Section 319 Cr.P.C. springs out of the doctrine judex damnatur cum nocens absolvitur (Judge is condemned when guilty is acquitted) and this doctrine is used as a beacon light while explaining the ambit and the spirit underlying the enactment of Section 319 Cr.P.C.
It is the duty of the Court to do justice by punishing the real culprit. Where the investigating agency for any reason does not array one of the real culprits as an accused, the court is not powerless in calling the said accused to face trial.

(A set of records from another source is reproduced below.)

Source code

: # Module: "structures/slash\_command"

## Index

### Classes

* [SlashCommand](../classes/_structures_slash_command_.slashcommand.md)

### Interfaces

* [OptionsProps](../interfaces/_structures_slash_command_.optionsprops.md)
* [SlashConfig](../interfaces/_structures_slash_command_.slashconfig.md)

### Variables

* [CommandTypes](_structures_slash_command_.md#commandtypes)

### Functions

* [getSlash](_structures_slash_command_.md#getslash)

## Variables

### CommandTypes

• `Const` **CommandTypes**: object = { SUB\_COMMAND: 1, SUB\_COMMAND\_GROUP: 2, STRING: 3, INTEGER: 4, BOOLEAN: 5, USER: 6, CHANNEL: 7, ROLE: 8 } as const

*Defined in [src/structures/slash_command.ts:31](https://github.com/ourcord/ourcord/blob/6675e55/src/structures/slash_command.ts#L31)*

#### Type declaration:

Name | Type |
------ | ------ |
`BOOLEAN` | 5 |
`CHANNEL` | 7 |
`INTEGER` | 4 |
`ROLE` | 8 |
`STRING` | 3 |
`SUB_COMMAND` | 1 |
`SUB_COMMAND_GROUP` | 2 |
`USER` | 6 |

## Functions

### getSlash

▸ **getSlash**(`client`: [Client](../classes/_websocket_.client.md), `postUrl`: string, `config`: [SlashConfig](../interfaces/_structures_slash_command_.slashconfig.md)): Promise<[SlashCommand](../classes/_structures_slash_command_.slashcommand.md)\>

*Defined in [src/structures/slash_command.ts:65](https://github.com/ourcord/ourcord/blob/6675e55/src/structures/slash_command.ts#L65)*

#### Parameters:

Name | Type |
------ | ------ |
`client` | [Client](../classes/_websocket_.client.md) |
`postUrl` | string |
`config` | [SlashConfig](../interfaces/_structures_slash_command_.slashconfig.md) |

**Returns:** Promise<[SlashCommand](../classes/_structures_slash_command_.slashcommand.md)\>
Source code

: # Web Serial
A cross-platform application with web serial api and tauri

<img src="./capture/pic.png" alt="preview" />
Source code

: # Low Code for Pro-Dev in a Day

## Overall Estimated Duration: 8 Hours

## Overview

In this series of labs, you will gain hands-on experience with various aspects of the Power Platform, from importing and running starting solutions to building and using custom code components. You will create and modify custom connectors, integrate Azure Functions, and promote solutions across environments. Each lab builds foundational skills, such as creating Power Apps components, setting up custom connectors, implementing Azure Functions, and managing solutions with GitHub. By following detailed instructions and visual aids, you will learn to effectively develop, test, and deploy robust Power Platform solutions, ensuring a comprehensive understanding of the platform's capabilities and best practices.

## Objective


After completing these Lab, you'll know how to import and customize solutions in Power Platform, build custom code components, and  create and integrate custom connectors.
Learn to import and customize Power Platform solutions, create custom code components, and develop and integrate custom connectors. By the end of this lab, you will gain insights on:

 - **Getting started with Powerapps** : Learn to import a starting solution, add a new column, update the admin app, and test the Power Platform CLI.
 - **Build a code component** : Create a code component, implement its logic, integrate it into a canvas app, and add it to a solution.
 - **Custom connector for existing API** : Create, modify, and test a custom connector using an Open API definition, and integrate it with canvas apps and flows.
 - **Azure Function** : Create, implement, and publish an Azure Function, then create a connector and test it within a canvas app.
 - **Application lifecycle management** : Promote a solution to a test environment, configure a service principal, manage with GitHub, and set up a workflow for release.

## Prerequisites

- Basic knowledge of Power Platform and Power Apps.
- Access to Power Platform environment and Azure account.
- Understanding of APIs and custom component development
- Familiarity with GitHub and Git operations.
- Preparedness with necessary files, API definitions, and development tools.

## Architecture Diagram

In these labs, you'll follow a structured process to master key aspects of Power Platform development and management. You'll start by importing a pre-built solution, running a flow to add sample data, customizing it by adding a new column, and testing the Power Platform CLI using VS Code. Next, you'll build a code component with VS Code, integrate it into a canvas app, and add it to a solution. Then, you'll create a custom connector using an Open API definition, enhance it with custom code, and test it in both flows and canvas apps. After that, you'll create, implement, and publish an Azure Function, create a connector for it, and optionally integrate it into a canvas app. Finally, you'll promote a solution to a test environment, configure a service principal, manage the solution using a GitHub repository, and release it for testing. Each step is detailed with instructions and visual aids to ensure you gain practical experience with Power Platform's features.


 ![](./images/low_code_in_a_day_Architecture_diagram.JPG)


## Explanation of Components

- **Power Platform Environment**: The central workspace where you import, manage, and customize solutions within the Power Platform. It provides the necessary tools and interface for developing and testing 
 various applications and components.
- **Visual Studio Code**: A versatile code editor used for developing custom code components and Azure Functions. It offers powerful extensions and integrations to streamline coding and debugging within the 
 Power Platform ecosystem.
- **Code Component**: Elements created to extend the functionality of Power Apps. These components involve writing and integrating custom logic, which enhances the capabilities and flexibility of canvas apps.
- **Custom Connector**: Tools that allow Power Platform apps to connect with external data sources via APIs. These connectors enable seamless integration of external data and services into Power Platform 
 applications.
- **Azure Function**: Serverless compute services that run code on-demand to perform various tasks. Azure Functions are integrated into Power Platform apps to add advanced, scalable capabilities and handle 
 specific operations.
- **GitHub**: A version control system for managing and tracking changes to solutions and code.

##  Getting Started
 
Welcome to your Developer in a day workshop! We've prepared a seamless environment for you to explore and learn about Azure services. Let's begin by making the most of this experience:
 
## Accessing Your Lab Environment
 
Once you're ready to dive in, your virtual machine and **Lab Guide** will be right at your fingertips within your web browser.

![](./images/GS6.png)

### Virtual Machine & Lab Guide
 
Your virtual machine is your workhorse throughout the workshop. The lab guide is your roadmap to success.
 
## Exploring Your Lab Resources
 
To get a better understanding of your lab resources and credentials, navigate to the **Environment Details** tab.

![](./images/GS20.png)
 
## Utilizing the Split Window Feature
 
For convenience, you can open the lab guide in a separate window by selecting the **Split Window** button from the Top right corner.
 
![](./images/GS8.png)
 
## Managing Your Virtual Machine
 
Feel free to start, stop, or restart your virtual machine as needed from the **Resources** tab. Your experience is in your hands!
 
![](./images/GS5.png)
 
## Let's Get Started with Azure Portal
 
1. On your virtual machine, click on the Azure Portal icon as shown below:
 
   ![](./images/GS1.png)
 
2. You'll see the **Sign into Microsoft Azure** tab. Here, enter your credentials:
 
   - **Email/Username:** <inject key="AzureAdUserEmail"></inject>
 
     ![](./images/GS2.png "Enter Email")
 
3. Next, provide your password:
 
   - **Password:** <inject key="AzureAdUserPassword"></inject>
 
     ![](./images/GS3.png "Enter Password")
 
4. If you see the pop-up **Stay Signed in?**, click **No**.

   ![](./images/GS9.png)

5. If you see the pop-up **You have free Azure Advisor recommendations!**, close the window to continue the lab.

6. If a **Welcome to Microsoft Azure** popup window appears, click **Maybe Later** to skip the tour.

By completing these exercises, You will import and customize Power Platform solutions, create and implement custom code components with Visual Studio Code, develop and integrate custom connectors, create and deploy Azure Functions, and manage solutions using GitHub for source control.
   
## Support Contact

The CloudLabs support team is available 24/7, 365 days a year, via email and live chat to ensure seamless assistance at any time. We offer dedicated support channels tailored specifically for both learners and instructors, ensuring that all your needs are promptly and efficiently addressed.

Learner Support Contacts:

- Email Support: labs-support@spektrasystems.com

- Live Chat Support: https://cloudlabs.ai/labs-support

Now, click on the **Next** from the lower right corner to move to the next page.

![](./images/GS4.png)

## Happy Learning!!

Section 319 Cr.P.C. is quoted hereunder:
“319 Cr.P.C. -Power to proceed against other persons appearing to be guilty of offence.-
(1) Where, in the course of any inquiry into, or trial of, an offence, it appears from the evidence that any person not being the accused has committed any offence for which such person could be tried together with the accused, the Court may proceed against such person for the offence which he appears to have committed.
(2) Where such person is not attending the Court, he may be arrested or summoned, as the circumstances of the case may require, for the purpose aforesaid.
(3) Any person attending the Court, although not under arrest or upon a summons, may be detained by such Court for the purpose of the inquiry into, or trial of, the offence which he appears to have committed.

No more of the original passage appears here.